*** Listed records ***
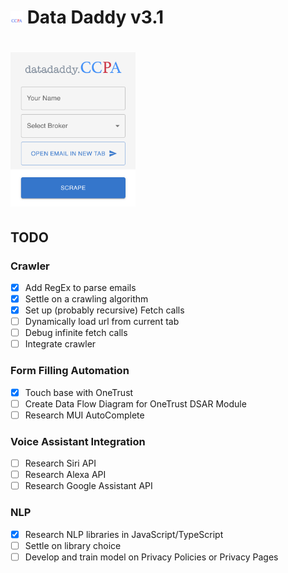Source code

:# <img src="datadaddy/src/assets/img/DataDaddyLogo.png" width="20"/> Data Daddy v3.1

# <img src="datadaddy/src/assets/img/datadaddy.png" width="200"/>

## TODO

### Crawler
- [X] Add RegEx to parse emails
- [X] Settle on a crawling algorithm
- [X] Set up (probably recursive) Fetch calls
- [ ] Dynamically load url from current tab
- [ ] Debug infinite fetch calls
- [ ] Integrate crawler

### Form Filling Automation
- [X] Touch base with OneTrust
- [ ] Create Data Flow Diagram for OneTrust DSAR Module
- [ ] Research MUI AutoComplete

### Voice Assistant Integration
- [ ] Research Siri API
- [ ] Research Alexa API
- [ ] Research Google Assistant API

### NLP
- [X] Research NLP libraries in JavaScript/TypeScript
- [ ] Settle on library choice
- [ ] Develop and train model on Privacy Policies or Privacy Pages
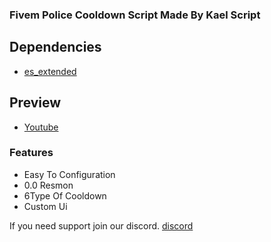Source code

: ### Fivem Police Cooldown Script Made By Kael Script

## Dependencies
- [es_extended](https://github.com/mitlight/es_extended)

## Preview
- [Youtube](https://youtu.be/0lG7inazIPU)

### Features
- Easy To Configuration
- 0.0 Resmon
- 6Type Of Cooldown
- Custom Ui

If you need support join our discord.
[discord](https://discord.gg/NbpHD9RaSJ)
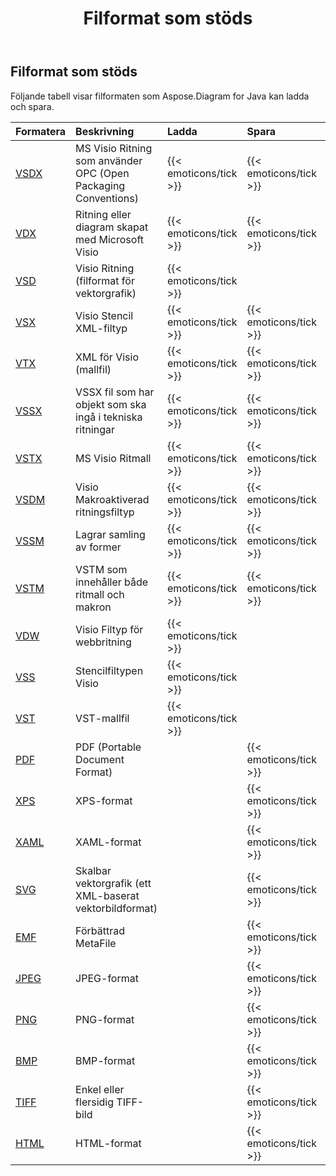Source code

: ﻿---
title: Filformat som stöds
type: docs
weight: 20
url: /sv/java/supported-file-formats/
description:  Visio Diagram Java API can load and save variety of formats including VSDX, VDX, VSD, VTX, VSSX, VSDM, VSTM, PDF, XPS, SVG, EMF, JPEG, PNG, BMP, TIFF and HTML.
---
## **Filformat som stöds**
Följande tabell visar filformaten som Aspose.Diagram for Java kan ladda och spara.

|**Formatera**|**Beskrivning**|**Ladda**|**Spara**|**Anmärkningar**|
|:- |:- |:- |:- |:- |
|[VSDX](https://docs.fileformat.com/visio/vsdx/)|MS Visio Ritning som använder OPC (Open Packaging Conventions)|{{< emoticons/tick >}}|{{< emoticons/tick >}}||
|[VDX](https://docs.fileformat.com/visio/vdx/)  |Ritning eller diagram skapat med Microsoft Visio|{{< emoticons/tick >}}|{{< emoticons/tick >}}||
|[VSD](https://docs.fileformat.com/visio/vsd/)|Visio Ritning (filformat för vektorgrafik)|{{< emoticons/tick >}}|||
|[VSX](https://docs.fileformat.com/visio/vsx/)|Visio Stencil XML-filtyp|{{< emoticons/tick >}}|{{< emoticons/tick >}}||
|[VTX](https://docs.fileformat.com/visio/vtx/) |XML för Visio (mallfil)|{{< emoticons/tick >}}|{{< emoticons/tick >}}||
|[VSSX](https://docs.fileformat.com/visio/vssx/)|VSSX fil som har objekt som ska ingå i tekniska ritningar|{{< emoticons/tick >}}|{{< emoticons/tick >}}||
|[VSTX](https://docs.fileformat.com/visio/vstx/)|MS Visio Ritmall|{{< emoticons/tick >}}|{{< emoticons/tick >}}||
|[VSDM](https://docs.fileformat.com/visio/vsdm/)|Visio Makroaktiverad ritningsfiltyp|{{< emoticons/tick >}}|{{< emoticons/tick >}}||
|[VSSM](https://docs.fileformat.com/visio/vssm/) |Lagrar samling av former|{{< emoticons/tick >}}|{{< emoticons/tick >}}||
|[VSTM](https://docs.fileformat.com/visio/vstm/) |VSTM som innehåller både ritmall och makron|{{< emoticons/tick >}}|{{< emoticons/tick >}}||
|[VDW](https://docs.fileformat.com/visio/vdw/)|Visio Filtyp för webbritning|{{< emoticons/tick >}}|||
|[VSS](https://docs.fileformat.com/visio/vss/)|Stencilfiltypen Visio|{{< emoticons/tick >}}|||
|[VST](https://docs.fileformat.com/visio/vst/)|VST-mallfil|{{< emoticons/tick >}}|||
|[PDF](https://docs.fileformat.com/pdf/)|PDF (Portable Document Format)||{{< emoticons/tick >}}||
|[XPS](https://docs.fileformat.com/page-description-language/xps/)|XPS-format||{{< emoticons/tick >}}||
|[XAML](https://docs.fileformat.com/web/xaml/)|XAML-format||{{< emoticons/tick >}}||
|[SVG](https://docs.fileformat.com/specification/page-description-language/svg/)|Skalbar vektorgrafik (ett XML-baserat vektorbildformat)||{{< emoticons/tick >}}||
|[EMF](https://docs.fileformat.com/image/emf/)|Förbättrad MetaFile||{{< emoticons/tick >}}||
|[JPEG](https://docs.fileformat.com/image/jpeg/)|JPEG-format||{{< emoticons/tick >}}||
|[PNG](https://docs.fileformat.com/image/png/)|PNG-format||{{< emoticons/tick >}}||
|[BMP](https://docs.fileformat.com/image/bmp/)|BMP-format||{{< emoticons/tick >}}||
|[TIFF](https://docs.fileformat.com/image/tiff/)|Enkel eller flersidig TIFF-bild||{{< emoticons/tick >}}||
|[HTML](https://docs.fileformat.com/web/html/)|HTML-format||{{< emoticons/tick >}}||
*** End of Listed records ***
[What needs to be done] Write out the data exactly, and exclude every picture it holds.

[Response]
Source code

:# <img src="datadaddy/src/assets/img/DataDaddyLogo.png" width="20"/> Data Daddy v3.1

# <img src="datadaddy/src/assets/img/datadaddy.png" width="200"/>

## TODO

### Crawler
- [X] Add RegEx to parse emails
- [X] Settle on a crawling algorithm
- [X] Set up (probably recursive) Fetch calls
- [ ] Dynamically load url from current tab
- [ ] Debug infinite fetch calls
- [ ] Integrate crawler

### Form Filling Automation
- [X] Touch base with OneTrust
- [ ] Create Data Flow Diagram for OneTrust DSAR Module
- [ ] Research MUI AutoComplete

### Voice Assistant Integration
- [ ] Research Siri API
- [ ] Research Alexa API
- [ ] Research Google Assistant API

### NLP
- [X] Research NLP libraries in JavaScript/TypeScript
- [ ] Settle on library choice
- [ ] Develop and train model on Privacy Policies or Privacy Pages
Source code

: ### Fivem Police Cooldown Script Made By Kael Script

## Dependencies
- [es_extended](https://github.com/mitlight/es_extended)

## Preview
- [Youtube](https://youtu.be/0lG7inazIPU)

### Features
- Easy To Configuration
- 0.0 Resmon
- 6Type Of Cooldown
- Custom Ui

If you need support join our discord.
[discord](https://discord.gg/NbpHD9RaSJ)
Source code

: ﻿---
title: Filformat som stöds
type: docs
weight: 20
url: /sv/java/supported-file-formats/
description:  Visio Diagram Java API can load and save variety of formats including VSDX, VDX, VSD, VTX, VSSX, VSDM, VSTM, PDF, XPS, SVG, EMF, JPEG, PNG, BMP, TIFF and HTML.
---
## **Filformat som stöds**
Följande tabell visar filformaten som Aspose.Diagram for Java kan ladda och spara.

|**Formatera**|**Beskrivning**|**Ladda**|**Spara**|**Anmärkningar**|
|:- |:- |:- |:- |:- |
|[VSDX](https://docs.fileformat.com/visio/vsdx/)|MS Visio Ritning som använder OPC (Open Packaging Conventions)|{{< emoticons/tick >}}|{{< emoticons/tick >}}||
|[VDX](https://docs.fileformat.com/visio/vdx/)  |Ritning eller diagram skapat med Microsoft Visio|{{< emoticons/tick >}}|{{< emoticons/tick >}}||
|[VSD](https://docs.fileformat.com/visio/vsd/)|Visio Ritning (filformat för vektorgrafik)|{{< emoticons/tick >}}|||
|[VSX](https://docs.fileformat.com/visio/vsx/)|Visio Stencil XML-filtyp|{{< emoticons/tick >}}|{{< emoticons/tick >}}||
|[VTX](https://docs.fileformat.com/visio/vtx/) |XML för Visio (mallfil)|{{< emoticons/tick >}}|{{< emoticons/tick >}}||
|[VSSX](https://docs.fileformat.com/visio/vssx/)|VSSX fil som har objekt som ska ingå i tekniska ritningar|{{< emoticons/tick >}}|{{< emoticons/tick >}}||
|[VSTX](https://docs.fileformat.com/visio/vstx/)|MS Visio Ritmall|{{< emoticons/tick >}}|{{< emoticons/tick >}}||
|[VSDM](https://docs.fileformat.com/visio/vsdm/)|Visio Makroaktiverad ritningsfiltyp|{{< emoticons/tick >}}|{{< emoticons/tick >}}||
|[VSSM](https://docs.fileformat.com/visio/vssm/) |Lagrar samling av former|{{< emoticons/tick >}}|{{< emoticons/tick >}}||
|[VSTM](https://docs.fileformat.com/visio/vstm/) |VSTM som innehåller både ritmall och makron|{{< emoticons/tick >}}|{{< emoticons/tick >}}||
|[VDW](https://docs.fileformat.com/visio/vdw/)|Visio Filtyp för webbritning|{{< emoticons/tick >}}|||
|[VSS](https://docs.fileformat.com/visio/vss/)|Stencilfiltypen Visio|{{< emoticons/tick >}}|||
|[VST](https://docs.fileformat.com/visio/vst/)|VST-mallfil|{{< emoticons/tick >}}|||
|[PDF](https://docs.fileformat.com/pdf/)|PDF (Portable Document Format)||{{< emoticons/tick >}}||
|[XPS](https://docs.fileformat.com/page-description-language/xps/)|XPS-format||{{< emoticons/tick >}}||
|[XAML](https://docs.fileformat.com/web/xaml/)|XAML-format||{{< emoticons/tick >}}||
|[SVG](https://docs.fileformat.com/specification/page-description-language/svg/)|Skalbar vektorgrafik (ett XML-baserat vektorbildformat)||{{< emoticons/tick >}}||
|[EMF](https://docs.fileformat.com/image/emf/)|Förbättrad MetaFile||{{< emoticons/tick >}}||
|[JPEG](https://docs.fileformat.com/image/jpeg/)|JPEG-format||{{< emoticons/tick >}}||
|[PNG](https://docs.fileformat.com/image/png/)|PNG-format||{{< emoticons/tick >}}||
|[BMP](https://docs.fileformat.com/image/bmp/)|BMP-format||{{< emoticons/tick >}}||
|[TIFF](https://docs.fileformat.com/image/tiff/)|Enkel eller flersidig TIFF-bild||{{< emoticons/tick >}}||
|[HTML](https://docs.fileformat.com/web/html/)|HTML-format||{{< emoticons/tick >}}||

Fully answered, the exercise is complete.